Herbert prides himself on his processes, and has even set out guidelines for him to abide by. Back in 2000, he issued his Personal Contract for the Composition of Music (which includes his Manifesto of Mistakes), denouncing the ‘short cuts’ of modern music, which includes the use of drum machines and lifting other people’s beats. As a result of this, he has distanced himself from earlier music he made under the Herbert moniker (he used samples from other artists), and now strives to make sure all his samples and songs could be reproduced in a live setting.
In 2005 he released ‘Plat Du Jour’, which covered the politics of food distribution, and in this he sampled 3500 people eating an apple at the same time. The mechanics of Herbert’s methods are beautifully illustrated here, as in order to prove his point, he was even specific about the type of apple and the season. His work hasn’t always been well received and was condemned by PETA in 2011, as his album ‘One Pig‘ documented the birth, life and death of a pig. He said their complaints were absurd as his music intends to encourage people to “listen to the world a little more carefully”.
He’s also created music in response to the excesses of the Bush and Blair administrations and the dominance of greedy corporations in a world that is starved from resources.
With such a broad discography, it is no wonder that the people and places his work has taken him to are so diverse. His extensive collaborations range from Bjork to Heston Blumenthal, his music has taken him from Broadway to the Royal Court, from Sydney Opera House to a Hollywood Bowl, and he even worked on the 2009 Eurovision song contest.

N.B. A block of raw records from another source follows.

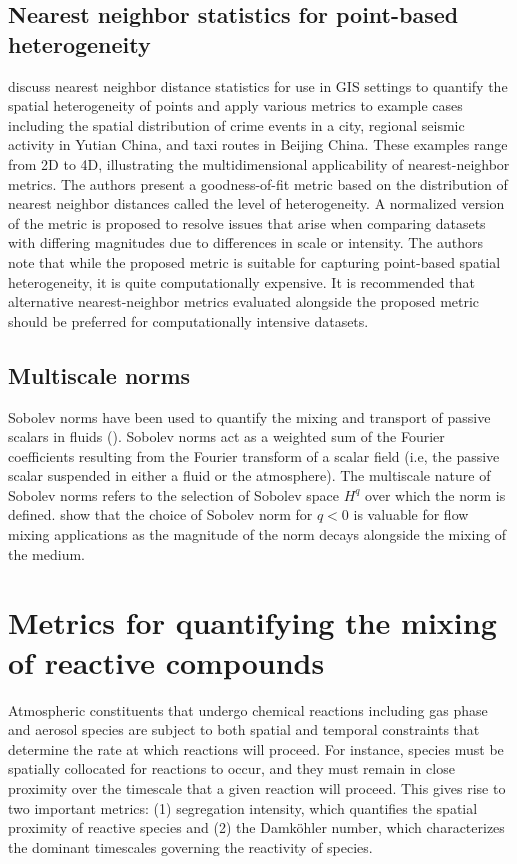 \subsection{Nearest neighbor statistics for point-based heterogeneity}
\cite{shu_quantifying_2019} discuss nearest neighbor distance statistics for use in GIS settings to quantify the spatial heterogeneity of points and apply various metrics to example cases including the spatial distribution of crime events in a city, regional seismic activity in Yutian China, and taxi routes in Beijing China. These examples range from 2D to 4D, illustrating the multidimensional applicability of nearest-neighbor metrics. The authors present a goodness-of-fit metric based on the distribution of nearest neighbor distances called the level of heterogeneity. A normalized version of the metric is proposed to resolve issues that arise when comparing datasets with differing magnitudes due to differences in scale or intensity. The authors note that while the proposed metric is suitable for capturing point-based spatial heterogeneity, it is quite computationally expensive. It is recommended that alternative nearest-neighbor metrics evaluated alongside the proposed metric should be preferred for computationally intensive datasets. 

\subsection{Multiscale norms}
Sobolev norms have been used to quantify the mixing and transport of passive scalars in fluids (\cite{thiffeault_using_2012}). Sobolev norms act as a weighted sum of the Fourier coefficients resulting from the Fourier transform of a scalar field (i.e, the passive scalar suspended in either a fluid or the atmosphere). The multiscale nature of Sobolev norms refers to the selection of Sobolev space $H^q$ over which the norm is defined. \cite{thiffeault_using_2012} show that the choice of Sobolev norm for $q<0$ is valuable for flow mixing applications as the magnitude of the norm decays alongside the mixing of the medium.

\section{Metrics for quantifying the mixing of reactive compounds}\label{metrics-reactive-mixing}
Atmospheric constituents that undergo chemical reactions including gas phase and aerosol species are subject to both spatial and temporal constraints that determine the rate at which reactions will proceed. For instance, species must be spatially collocated for reactions to occur, and they must remain in close proximity over the timescale that a given reaction will proceed. This gives rise to two important metrics: (1) segregation intensity, which quantifies the spatial proximity of reactive species and (2) the Damköhler number, which characterizes the dominant timescales governing the reactivity of species.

His latest EP, ‘Brand New Love’, adds another dimension to his work. As on previous albums, such as his work with Rahel Debebe-Dessalegne on ‘The Shakes‘, it is clear some of his strongest material comes when working with a female vocalist. ‘On Brand New Love’, Zilla’s crooning vocals compliment the backdrop of distorted chords and echoing bass, the relative simplicity of the track being one of its greatest strengths.
Paul Woolford’s Special Request alias turns in a robust jungle rework featuring choppy breaks, distorted bass and synth sweeps which unexpectedly take a U-turn into a string section that works strangely well. Next up comes ‘The Peacock’ which has a layered mass of reverbed synths, loose beats and clean stabs. Finally, the EP closes with ‘Cheekbone’. Frantic synths, idiosyncratic quirks, and fragments of vocal samples occasionally bleep through, showing off the best of Herbert’s characteristic sampling.
It is no doubt a diverse EP from the man who embodies the very meaning of the word, but the lack of an overt backstory or political motive (or even how the samples were taken), is almost slightly disappointing, given that it has so greatly enriched his previous work. For example, ‘Mechanics of Destruction‘ sampled big brands being reused and recycled as a protest against corporate globalism while ‘There’s Me and There’s You’ took samples inside the Houses of Parliament and in landfill sites with a message on over-consumption. The way that he has previously mixed form and content is truly remarkable, and in comparison to this, ‘Brand New Love’ could appear superficial.